=== Goal of the exercise ===
Every line of the records that holds the word "only" should be copied out.

------------------------------------

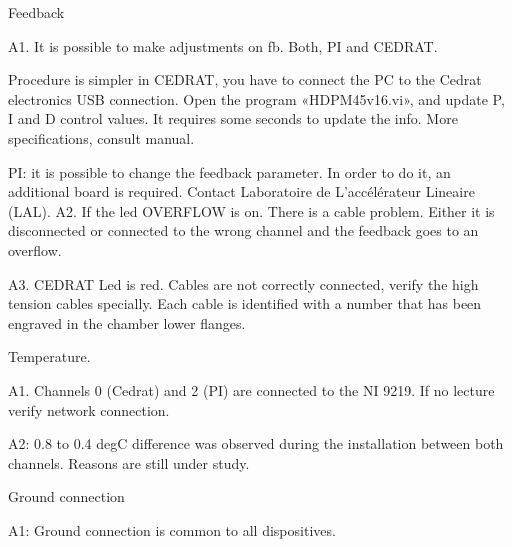 Feedback\par 
A1. It is possible to make adjustments on fb. Both, PI and CEDRAT. \par 
Procedure is simpler in CEDRAT, you have to connect the PC to the Cedrat electronics USB connection. Open the program «HDPM45v16.vi», and update P, I and D control values. It requires some seconds to update the info. More specifications, consult manual.\par 
PI: it is possible to change the feedback parameter. In order to do it, an additional board is required. Contact Laboratoire de L'accélérateur Lineaire (LAL).
A2. If the led OVERFLOW is on. There is a cable problem. Either it is disconnected or connected to the wrong channel and the feedback goes to an overflow.\par 
A3. CEDRAT Led is red. Cables are not correctly connected, verify the high tension cables specially. Each cable is identified with a number that has been engraved in the chamber lower flanges.\par 

Temperature.\par 
A1. Channels 0 (Cedrat) and 2 (PI) are connected to the NI 9219. If no lecture verify network connection.\par 
A2: 0.8 to 0.4 degC difference was observed during the installation between both channels. Reasons are still under study.\par 

Ground connection\par 
A1: Ground connection is common to all dispositives. \par 





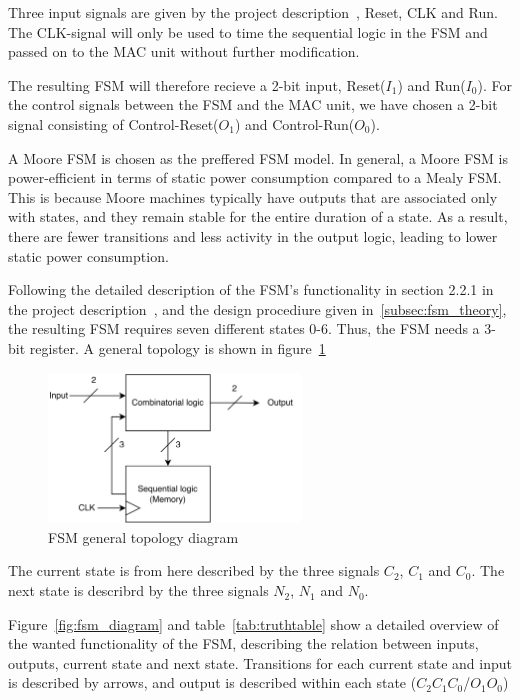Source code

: Three input signals are given by the project description~\cite{project_description}, Reset, CLK and Run. The CLK-signal will only be used to time the sequential logic in the FSM and passed on to the MAC unit without further modification.

The resulting FSM will therefore recieve a 2-bit input, Reset($I_1$) and Run($I_0$). For the control signals between the FSM and the MAC unit, we have chosen a 2-bit signal consisting of Control-Reset($O_1$) and Control-Run($O_0$). 

A Moore FSM is chosen as the preffered FSM model. In general, a Moore FSM is power-efficient in terms of static power consumption compared to a Mealy FSM. This is because Moore machines typically have outputs that are associated only with states, and they remain stable for the entire duration of a state. As a result, there are fewer transitions and less activity in the output logic, leading to lower static power consumption.

Following the detailed description of the FSM's functionality in section 2.2.1 in the project description~\cite{project_description}, and the design procediure given in~\ref{subsec:fsm_theory}, the resulting FSM requires seven different states 0-6. Thus, the FSM needs a 3-bit register. A general topology is shown in figure~\ref{fig:fsm_overordnet}

\begin{figure}[H]
    \centering
    \includegraphics[width=0.6\textwidth]{Figures/FSM_overordnet.drawio.png}
    \caption{FSM general topology diagram}
    \label{fig:fsm_overordnet}
\end{figure}

The current state is from here described by the three signals $C_2$, $C_1$ and $C_0$. The next state is describrd by the three signals $N_2$, $N_1$ and $N_0$.

Figure~\ref{fig:fsm_diagram} and table~\ref{tab:truthtable} show a detailed overview of the wanted functionality of the FSM, describing the relation between inputs, outputs, current state and next state. Transitions for each current state and input is described by arrows, and output is described within each state ($C_2 C_1 C_0$/$O_1 O_0$)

------------------------------------

=== Response box ===
: Three input signals are given by the project description~\cite{project_description}, Reset, CLK and Run. The CLK-signal will only be used to time the sequential logic in the FSM and passed on to the MAC unit without further modification.
A Moore FSM is chosen as the preffered FSM model. In general, a Moore FSM is power-efficient in terms of static power consumption compared to a Mealy FSM. This is because Moore machines typically have outputs that are associated only with states, and they remain stable for the entire duration of a state. As a result, there are fewer transitions and less activity in the output logic, leading to lower static power consumption.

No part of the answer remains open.